Using a Remote Browser

Create an Action

In this guide, you will create and execute a simple action on a Bytebot-managed remote browser. If you want to create an action on a local Puppeteer instance instead, click here.

Bytebot’s Act Function

Next, you can convert a natural language prompt into an array of BrowserActions. To accomplish this, use the BytebotClient.browser.act(options: Object) function. The function is async and accepts the following options:

AttributeRequiredDescription
sessionIdRequiredA String that identifies the targeted remote browser session
promptRequiredA natural language String that describes the intended action
urlOptionalA String that indicates which destination the actions should be generated and executed on. If omitted, Bytebot will default to the browser’s last URL.
pageIdOptionalA String that indicates which page (virtual tab) the actions should be generated and executed on. If omitted, Bytebot will default to the last page interacted with.

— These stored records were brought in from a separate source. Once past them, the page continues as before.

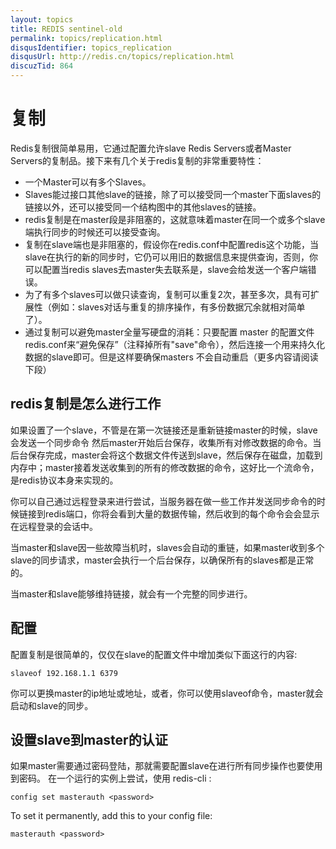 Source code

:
 ```yaml
---
layout: topics
title: REDIS sentinel-old
permalink: topics/replication.html
disqusIdentifier: topics_replication
disqusUrl: http://redis.cn/topics/replication.html
discuzTid: 864
---
```


复制
===

Redis复制很简单易用，它通过配置允许slave Redis Servers或者Master Servers的复制品。接下来有几个关于redis复制的非常重要特性：

* 一个Master可以有多个Slaves。
* Slaves能过接口其他slave的链接，除了可以接受同一个master下面slaves的链接以外，还可以接受同一个结构图中的其他slaves的链接。
* redis复制是在master段是非阻塞的，这就意味着master在同一个或多个slave端执行同步的时候还可以接受查询。
* 复制在slave端也是非阻塞的，假设你在redis.conf中配置redis这个功能，当slave在执行的新的同步时，它仍可以用旧的数据信息来提供查询，否则，你可以配置当redis slaves去master失去联系是，slave会给发送一个客户端错误。
* 为了有多个slaves可以做只读查询，复制可以重复2次，甚至多次，具有可扩展性（例如：slaves对话与重复的排序操作，有多份数据冗余就相对简单了）。
* 通过复制可以避免master全量写硬盘的消耗：只要配置 master 的配置文件redis.conf来“避免保存”（注释掉所有"save"命令），然后连接一个用来持久化数据的slave即可。但是这样要确保masters 不会自动重启（更多内容请阅读下段）

## redis复制是怎么进行工作 ##

如果设置了一个slave，不管是在第一次链接还是重新链接master的时候，slave会发送一个同步命令
然后master开始后台保存，收集所有对修改数据的命令。当后台保存完成，master会将这个数据文件传送到slave，然后保存在磁盘，加载到内存中；master接着发送收集到的所有的修改数据的命令，这好比一个流命令，是redis协议本身来实现的。

你可以自己通过远程登录来进行尝试，当服务器在做一些工作并发送同步命令的时候链接到redis端口，你将会看到大量的数据传输，然后收到的每个命令会会显示在远程登录的会话中。

当master和slave因一些故障当机时，slaves会自动的重链，如果master收到多个slave的同步请求，master会执行一个后台保存，以确保所有的slaves都是正常的。

当master和slave能够维持链接，就会有一个完整的同步进行。

## 配置 ##

配置复制是很简单的，仅仅在slave的配置文件中增加类似下面这行的内容:

	slaveof 192.168.1.1 6379

你可以更换master的ip地址或地址，或者，你可以使用slaveof命令，master就会启动和slave的同步。

## 设置slave到master的认证 ##

如果master需要通过密码登陆，那就需要配置slave在进行所有同步操作也要使用到密码。
在一个运行的实例上尝试，使用 redis-cli :

	config set masterauth <password>

To set it permanently, add this to your config file:

	masterauth <password> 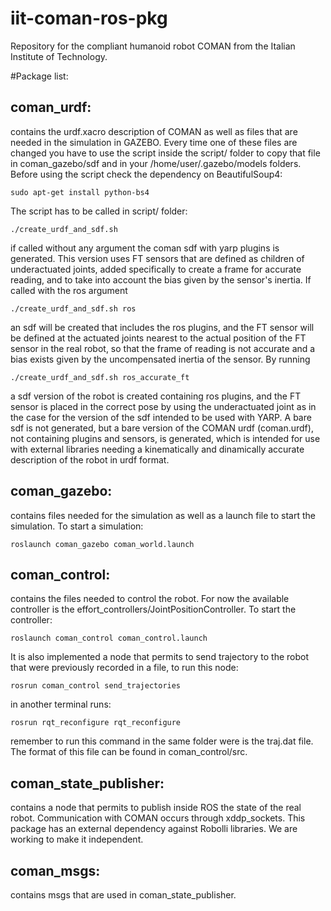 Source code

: iit-coman-ros-pkg
=================

Repository for the compliant humanoid robot COMAN from the Italian Institute of Technology.

#Package list:

coman_urdf: 
-----------
contains the urdf.xacro description of COMAN as well as files that are needed in the simulation in GAZEBO. 
Every time one of these files are changed you have to use the script inside the script/ folder to copy that file in 
coman_gazebo/sdf and in your /home/user/.gazebo/models folders. 
Before using the script check the dependency on BeautifulSoup4:
```
sudo apt-get install python-bs4
```
The script has to be called in script/ folder:
```
./create_urdf_and_sdf.sh
```
if called without any argument the coman sdf with yarp plugins is generated. This version uses FT sensors that are defined as children of underactuated joints, added specifically to create a frame for accurate reading, and to take into account the bias given by the sensor's inertia. 
If called with the ros argument
```
./create_urdf_and_sdf.sh ros
```
an sdf will be created that includes the ros plugins, and the FT sensor will be defined at the actuated joints nearest to the actual position of the FT sensor in the real robot, so that the frame of reading is not accurate and a bias exists given by the uncompensated inertia of the sensor.
By running
```
./create_urdf_and_sdf.sh ros_accurate_ft
```
a sdf version of the robot is created containing ros plugins, and the FT sensor is placed in the correct pose by using the underactuated joint as in the case for the version of the sdf intended to be used with YARP. 
A bare sdf is not generated, but a bare version of the COMAN urdf (coman.urdf), not containing plugins and sensors, is generated, which is intended for use with external libraries needing a kinematically and dinamically accurate description of the robot in urdf format.

coman_gazebo:
-------------
contains files needed for the simulation as well as a launch file to start the simulation. 
To start a simulation:
```
roslaunch coman_gazebo coman_world.launch
```
coman_control:
--------------
contains the files needed to control the robot. For now the available controller is the effort_controllers/JointPositionController. 
To start the controller:
```
roslaunch coman_control coman_control.launch
```
It is also implemented a node that permits to send trajectory to the robot that were previously recorded in a file, 
to run this node:
```
rosrun coman_control send_trajectories
```
in another terminal runs:
```
rosrun rqt_reconfigure rqt_reconfigure
```
remember to run this command in the same folder were is the traj.dat file. The format of this file can be found in coman_control/src.

coman_state_publisher:
----------------------
contains a node that permits to publish inside ROS the state of the real robot. Communication with COMAN occurs 
through xddp_sockets. This package has an external dependency against Robolli libraries. 
We are working to make it independent. 

coman_msgs: 
-----------
contains msgs that are used in coman_state_publisher.
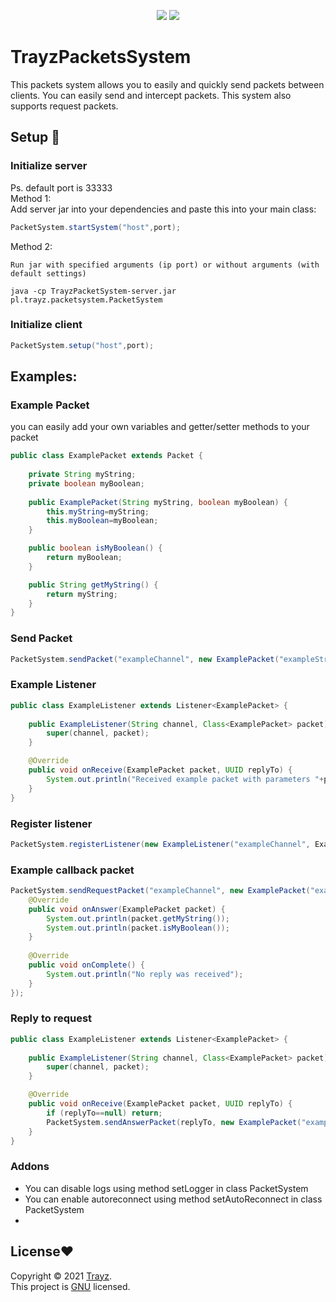 <p align="center">
  <img src="https://img.shields.io/badge/Made%20with-Java-1f425f.svg?style=flat-square"/>
  <img src="https://img.shields.io/badge/License-GNU-blue.svg?style=flat-square"/>
</p>

# TrayzPacketsSystem
This packets system allows you to easily and quickly send packets between clients. You can easily send and intercept packets. This system also supports request packets. 

## Setup 🚀

### Initialize server
Ps. default port is 33333
<br>Method 1:
<br>Add server jar into your dependencies and paste this into your main class:
```java
PacketSystem.startSystem("host",port);
```
Method 2:
```
Run jar with specified arguments (ip port) or without arguments (with default settings)
```
```
java -cp TrayzPacketSystem-server.jar pl.trayz.packetsystem.PacketSystem
```
### Initialize client
```java
PacketSystem.setup("host",port);
```

## Examples: 

### Example Packet
you can easily add your own variables and getter/setter methods to your packet
```java
public class ExamplePacket extends Packet {
    
    private String myString;
    private boolean myBoolean;
    
    public ExamplePacket(String myString, boolean myBoolean) {
        this.myString=myString;
        this.myBoolean=myBoolean;
    }

    public boolean isMyBoolean() {
        return myBoolean;
    }

    public String getMyString() {
        return myString;
    }
}
```

### Send Packet
```java
PacketSystem.sendPacket("exampleChannel", new ExamplePacket("exampleString", false));
```

### Example Listener
```java
public class ExampleListener extends Listener<ExamplePacket> {
    
    public ExampleListener(String channel, Class<ExamplePacket> packet) {
        super(channel, packet);
    }

    @Override
    public void onReceive(ExamplePacket packet, UUID replyTo) {
        System.out.println("Received example packet with parameters "+packet.getMyString()+" "+packet.isMyBoolean());
    }
}
```

### Register listener
```java
PacketSystem.registerListener(new ExampleListener("exampleChannel", ExamplePacket.class));
```

### Example callback packet
```java
PacketSystem.sendRequestPacket("exampleChannel", new ExamplePacket("exampleString", false), 2, new Request<ExamplePacket>() {
    @Override
    public void onAnswer(ExamplePacket packet) {
        System.out.println(packet.getMyString());
        System.out.println(packet.isMyBoolean());
    }
        
    @Override
    public void onComplete() {
        System.out.println("No reply was received");
    }
});
```

### Reply to request
```java
public class ExampleListener extends Listener<ExamplePacket> {
    
    public ExampleListener(String channel, Class<ExamplePacket> packet) {
        super(channel, packet);
    }

    @Override
    public void onReceive(ExamplePacket packet, UUID replyTo) {
        if (replyTo==null) return;
        PacketSystem.sendAnswerPacket(replyTo, new ExamplePacket("exampleString", false));
    }
}
```
### Addons

- You can disable logs using method setLogger in class PacketSystem <br>
- You can enable autoreconnect using method setAutoReconnect in class PacketSystem
- 
## License❤️

Copyright © 2021 [Trayz](https://github.com/Trayzik).<br /> 
This project is [GNU](https://github.com/Trayzik/TrayzPacketSystem/blob/master/LICENSE) licensed.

To begin, write a concise and clear prompt:

1const prompt = "click on the Get Started button";

Then, call act, passing in the prompt text and the session ID:

1import { BytebotClient } from "./src/index.ts";
2import "dotenv/config";
3
4const bytebot = new BytebotClient({
5 apiKey: process.env.BYTEBOT_API_KEY,
6});
7
8async function run() {
9 const browser = await bytebot.browser.startSession(
10 "https://developer.chrome.com/"
11 );
12
13 if (browser.sessionId) {
14 const prompt = "click on the Get Started button";
15 const actions = await bytebot.browser.act({
16 sessionId: browser.sessionId,
17 prompt: prompt,
18 });
19 console.log("Actions", actions);
20
21 bytebot.browser.endSession(browser.sessionId);
22 }
23}
24
25run().catch(console.error);

If you run this code, you should get a printout in your console similar to:

$Actions {
> sessionId: '15e95c04-3c4c-4104-b072-63f8017f127a',
> actions: [
> {
> type: 'Click',
> xpath: '/html/body/section/section/main/devsite-content/article/div[3]/section[1]/div/header/div[2]/a'
> }
> ],
> pages: [ { pageId: 0, url: 'https://developer.chrome.com/' } ]
>}

The actions array is a set of BrowserAction objects, each with a type (e.g., “Click” or “Hover”) and an xpath (a reference to a specific DOM element). The pages array is akin to the open tabs on the browser, each with a pageId and url.

Changing the URL

By default, Bytebot uses the last URL to generate and execute the browser actions. However, you can optionally change the URL by passing it as an option to act:

1import { BytebotClient } from "./src/index.ts";
2import "dotenv/config";
3
4const bytebot = new BytebotClient({
5 apiKey: process.env.BYTEBOT_API_KEY,
6});
7
8async function run() {
9 const browser = await bytebot.browser.startSession(
10 "https://developer.chrome.com/"
11 );
12
13 if (browser.sessionId) {
14 const prompt = "click on the Get Started button";
15 const actions = await bytebot.browser.act({
16 sessionId: browser.sessionId,
17 prompt: prompt,
18 url: "https://developers.google.com/maps"
19 });
20 console.log("Actions", actions);
21
22 bytebot.browser.endSession(browser.sessionId);
23 }
24}
25
26run().catch(console.error);

If you specify a URL that is the same as the previous URL, the page will still reload.

Specifying a page

Additionally, if you have multiple pages open, you can specify which page to run the browser action on by using the pageId option:

1const actions = await bytebot.browser.act({
2 sessionId: browser.sessionId,
3 prompt: prompt,
4 pageId: PAGE_ID
5});

You can specify the pageId and the url of that page in a single act call:

1const actions = await bytebot.browser.act({
2 sessionId: browser.sessionId,
3 prompt: prompt,
4 url: "newUrl.org",
5 pageId: PAGE_ID
6});